13 July 2009

Of Adverbs

I am officially writing this post because I'm putting off working on my summer project - Summer Novel Writing Month (SuNoWriMo). Now you know.

Adverb - a word or phrase that modifies or qualifies an adjective, verb, or other adverb or a word-group, expressing a relation of place, time, circumstance, manner, cause, degree, etc. (e.g., gently, quite, then, there).

In creative writing, adverbs are often condemned as telling, not showing, and being a lazy way of communicating what you could better describe and give the reader a more vivid mental picture. I agree, in principle. Showing is better than telling. Can you imagine, though, if EVERYTHING were shown? If there were a scene in which the characters have to somehow manage exposition of everything going on around them? That would get really, really old. Sometimes, you just have to say Jane was angry instead of getting into Jane crinkled her brow and glared from beneath it, crossing her arms and stomping a foot at the boys who had been irritating her.
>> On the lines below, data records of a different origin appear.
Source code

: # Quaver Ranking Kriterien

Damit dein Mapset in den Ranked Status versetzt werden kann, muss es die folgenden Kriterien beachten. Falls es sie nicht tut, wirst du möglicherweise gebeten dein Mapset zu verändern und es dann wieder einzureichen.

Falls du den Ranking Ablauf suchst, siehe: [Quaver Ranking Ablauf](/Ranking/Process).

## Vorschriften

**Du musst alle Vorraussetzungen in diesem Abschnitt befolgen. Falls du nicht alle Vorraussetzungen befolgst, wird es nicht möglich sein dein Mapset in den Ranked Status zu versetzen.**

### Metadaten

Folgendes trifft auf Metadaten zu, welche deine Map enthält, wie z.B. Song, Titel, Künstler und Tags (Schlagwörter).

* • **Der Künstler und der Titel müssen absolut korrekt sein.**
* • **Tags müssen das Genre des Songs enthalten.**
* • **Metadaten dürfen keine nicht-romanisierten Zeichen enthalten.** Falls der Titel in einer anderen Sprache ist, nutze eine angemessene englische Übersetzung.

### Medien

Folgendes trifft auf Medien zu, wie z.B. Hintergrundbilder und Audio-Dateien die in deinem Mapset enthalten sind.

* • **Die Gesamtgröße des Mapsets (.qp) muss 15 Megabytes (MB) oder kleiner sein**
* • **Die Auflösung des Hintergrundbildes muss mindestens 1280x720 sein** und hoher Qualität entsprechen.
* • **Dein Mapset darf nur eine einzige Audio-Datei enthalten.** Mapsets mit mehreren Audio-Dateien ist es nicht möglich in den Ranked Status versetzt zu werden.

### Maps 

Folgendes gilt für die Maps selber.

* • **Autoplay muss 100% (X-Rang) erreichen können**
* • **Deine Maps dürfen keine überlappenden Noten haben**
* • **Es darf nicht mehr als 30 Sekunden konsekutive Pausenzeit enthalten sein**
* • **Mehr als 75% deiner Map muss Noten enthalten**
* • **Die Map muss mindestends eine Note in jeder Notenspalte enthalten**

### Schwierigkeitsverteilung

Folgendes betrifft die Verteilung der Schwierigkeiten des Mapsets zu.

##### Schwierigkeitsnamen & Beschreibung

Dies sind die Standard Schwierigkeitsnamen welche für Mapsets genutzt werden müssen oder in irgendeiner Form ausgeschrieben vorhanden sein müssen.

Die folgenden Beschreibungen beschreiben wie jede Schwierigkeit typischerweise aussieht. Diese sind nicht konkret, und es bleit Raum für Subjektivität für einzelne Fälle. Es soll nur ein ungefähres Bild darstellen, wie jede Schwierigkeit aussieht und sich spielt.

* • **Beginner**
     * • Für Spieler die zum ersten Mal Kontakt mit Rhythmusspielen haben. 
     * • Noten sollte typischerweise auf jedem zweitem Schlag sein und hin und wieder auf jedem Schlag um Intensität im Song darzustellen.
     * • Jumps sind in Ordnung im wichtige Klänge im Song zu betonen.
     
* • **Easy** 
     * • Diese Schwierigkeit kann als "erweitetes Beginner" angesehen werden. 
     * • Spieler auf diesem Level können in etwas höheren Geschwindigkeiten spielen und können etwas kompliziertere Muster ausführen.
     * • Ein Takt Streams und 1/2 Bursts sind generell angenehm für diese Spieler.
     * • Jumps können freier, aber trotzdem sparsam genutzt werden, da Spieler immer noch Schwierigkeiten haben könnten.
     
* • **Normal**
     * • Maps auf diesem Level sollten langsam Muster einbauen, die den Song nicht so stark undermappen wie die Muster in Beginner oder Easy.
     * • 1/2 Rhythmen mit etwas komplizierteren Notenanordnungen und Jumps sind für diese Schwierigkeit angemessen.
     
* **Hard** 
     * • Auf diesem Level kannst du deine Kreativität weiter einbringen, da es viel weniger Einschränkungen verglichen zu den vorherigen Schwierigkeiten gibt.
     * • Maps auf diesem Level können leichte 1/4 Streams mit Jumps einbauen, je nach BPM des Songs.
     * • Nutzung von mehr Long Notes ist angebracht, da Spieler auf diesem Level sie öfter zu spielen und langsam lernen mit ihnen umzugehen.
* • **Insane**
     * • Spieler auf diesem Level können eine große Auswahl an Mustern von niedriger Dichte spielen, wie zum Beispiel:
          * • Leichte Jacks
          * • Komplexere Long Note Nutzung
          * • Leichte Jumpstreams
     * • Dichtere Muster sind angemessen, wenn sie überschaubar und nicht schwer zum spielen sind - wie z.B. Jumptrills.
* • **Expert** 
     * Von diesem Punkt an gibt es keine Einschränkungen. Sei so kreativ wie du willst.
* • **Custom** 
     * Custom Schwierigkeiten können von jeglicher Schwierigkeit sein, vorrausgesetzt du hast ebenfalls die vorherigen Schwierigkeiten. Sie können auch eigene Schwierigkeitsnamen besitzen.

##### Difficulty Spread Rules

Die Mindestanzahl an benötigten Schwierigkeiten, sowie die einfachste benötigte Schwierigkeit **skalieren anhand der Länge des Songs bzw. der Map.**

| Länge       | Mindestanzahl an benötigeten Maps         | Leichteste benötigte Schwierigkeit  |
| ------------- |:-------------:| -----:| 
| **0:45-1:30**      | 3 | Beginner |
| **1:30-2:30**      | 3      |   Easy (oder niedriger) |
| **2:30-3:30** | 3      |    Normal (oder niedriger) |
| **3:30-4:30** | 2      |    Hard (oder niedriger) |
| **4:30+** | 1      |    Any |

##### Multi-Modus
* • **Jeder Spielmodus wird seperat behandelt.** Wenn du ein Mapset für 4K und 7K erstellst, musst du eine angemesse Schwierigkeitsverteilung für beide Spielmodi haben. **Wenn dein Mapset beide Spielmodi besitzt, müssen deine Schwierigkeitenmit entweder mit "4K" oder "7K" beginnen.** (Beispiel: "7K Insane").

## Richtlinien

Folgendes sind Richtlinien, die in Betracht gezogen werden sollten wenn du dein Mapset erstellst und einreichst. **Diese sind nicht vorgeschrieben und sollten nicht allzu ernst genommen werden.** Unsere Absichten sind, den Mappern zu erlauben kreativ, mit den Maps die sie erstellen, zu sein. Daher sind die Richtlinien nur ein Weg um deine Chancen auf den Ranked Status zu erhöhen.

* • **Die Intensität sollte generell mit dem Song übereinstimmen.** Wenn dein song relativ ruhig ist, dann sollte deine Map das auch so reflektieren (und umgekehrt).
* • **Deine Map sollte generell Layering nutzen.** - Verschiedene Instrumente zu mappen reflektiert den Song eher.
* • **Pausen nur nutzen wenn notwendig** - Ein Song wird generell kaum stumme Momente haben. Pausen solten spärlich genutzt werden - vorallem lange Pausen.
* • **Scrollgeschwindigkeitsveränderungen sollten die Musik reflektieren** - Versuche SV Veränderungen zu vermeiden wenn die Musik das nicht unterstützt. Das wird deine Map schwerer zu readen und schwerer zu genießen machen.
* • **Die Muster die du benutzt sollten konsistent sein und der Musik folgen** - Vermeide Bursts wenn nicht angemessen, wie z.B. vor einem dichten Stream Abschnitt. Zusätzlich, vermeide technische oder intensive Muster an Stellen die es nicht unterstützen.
If I may quote the pirate of the rings on this...what is the purpose of a novel except to TELL a story?

Okay, fine, I'm going now. I'm opening Microsoft Word. Really.

1 comment:

tango said...

Good post!
When I was in Grade 7 we had a strict grammar guy as a teacher. I learned more about adverbs and adjectives from Mr. Parsons than any other teacher.
Sounds like you've had a pretty good grammar teacher too.